Hbase (1)-Data Model

Last Update:2018-12-03 Source: Internet

Author: User

Developer on Alibaba Coud: Build your first app with APIs, SDKs, and tutorials on the Alibaba Cloud. Read more ＞

What is bigtable? Google's paper gives a full description of it. Literally, it is a large table, which is actually different from the tables of traditional databases we imagine. Loose data is a data between map entry (Key & value) and DB row. When I use memcache, sometimes I need to store more than just a simple key that corresponds to a value. Maybe I need to store multiple attributes in a database table structure, however, there is no need for many associations in the traditional database table structure. In fact, such data is called loose data. Bigtable is a very large table. The attributes of a table can be dynamically increased as needed, but there is no need to associate queries between tables.
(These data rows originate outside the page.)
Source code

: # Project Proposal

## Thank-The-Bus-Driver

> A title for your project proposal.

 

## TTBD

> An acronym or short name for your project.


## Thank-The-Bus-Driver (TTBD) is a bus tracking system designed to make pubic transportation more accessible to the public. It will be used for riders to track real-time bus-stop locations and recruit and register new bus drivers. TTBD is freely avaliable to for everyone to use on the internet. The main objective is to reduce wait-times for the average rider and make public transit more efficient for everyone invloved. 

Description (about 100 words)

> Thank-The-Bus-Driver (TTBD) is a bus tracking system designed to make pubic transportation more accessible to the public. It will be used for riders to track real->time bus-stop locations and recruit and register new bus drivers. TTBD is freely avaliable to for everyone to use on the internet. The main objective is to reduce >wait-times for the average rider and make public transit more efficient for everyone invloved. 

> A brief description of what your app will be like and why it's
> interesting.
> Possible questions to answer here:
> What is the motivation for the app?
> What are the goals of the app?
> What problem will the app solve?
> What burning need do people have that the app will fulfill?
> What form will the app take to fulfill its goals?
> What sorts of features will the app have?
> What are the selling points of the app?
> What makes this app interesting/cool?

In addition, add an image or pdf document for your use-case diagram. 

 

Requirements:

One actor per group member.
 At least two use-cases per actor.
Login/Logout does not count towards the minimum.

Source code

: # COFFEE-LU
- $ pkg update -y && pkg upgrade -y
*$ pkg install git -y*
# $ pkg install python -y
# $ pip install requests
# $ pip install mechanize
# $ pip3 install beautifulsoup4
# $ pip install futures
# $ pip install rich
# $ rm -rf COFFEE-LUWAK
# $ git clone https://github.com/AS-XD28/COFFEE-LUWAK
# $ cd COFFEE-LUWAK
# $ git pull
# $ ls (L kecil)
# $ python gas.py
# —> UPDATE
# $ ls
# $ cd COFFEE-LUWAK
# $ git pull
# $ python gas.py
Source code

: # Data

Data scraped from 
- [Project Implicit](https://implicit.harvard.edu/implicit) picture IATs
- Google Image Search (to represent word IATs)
One of the biggest features of Internet applications is speed, powerful functionality, and slow speed. Therefore, high-traffic websites adopt cache to improve performance and response time. For map entry-type data, centralized distributed cache has many options. for traditional relational data, MySQL and Oracle provide good support. Only data such as loose data is available, neither of the two solutions can maximize the processing capability. Therefore, bigtable is useful.

Hbase
Is a scalable, distributed, and column-oriented dynamic mode database for structured data. It can effectively and reliably manage massive data (GB or more) distributed across thousands of commodity servers ).
Hbase is modeled based on Google's bigtable database. It is the hadoop of Apache Software Foundation.
Project.

The data stored in hbase is sparse (unstructured or semi-structured data ). Hbase is good at storing such data because hbase uses column-
Oriented column-oriented storage mechanism, while the well-known RDBMS is Row-
Oriented row-oriented storage mechanism (depressing: I have read n articles about relational databases and never mentioned row-
Oriented row-oriented storage ). The column-oriented storage mechanism does not occupy any space for null value storage. For example, if a table
Usertable has 10 columns, but only one column contains data during storage, then the nine columns with other null values do not occupy the storage space (how does a common database MySQL occupy the storage space ?).
Another reason why hbase is suitable for storing unstructured sparse data is that it processes the column set column families.
For example, what are the differences between dynamic languages like Ruby and Python and C ++ and Java compiling languages?
For me, the most obvious difference is that you do not need to specify a type for the variable. OK
Now hbase has brought this exciting feature to the DBA in the future. You just need to tell your data to the column families stored in hbase.
You do not need to specify the specific type: Char, varchar, Int, tinyint, text, and so on.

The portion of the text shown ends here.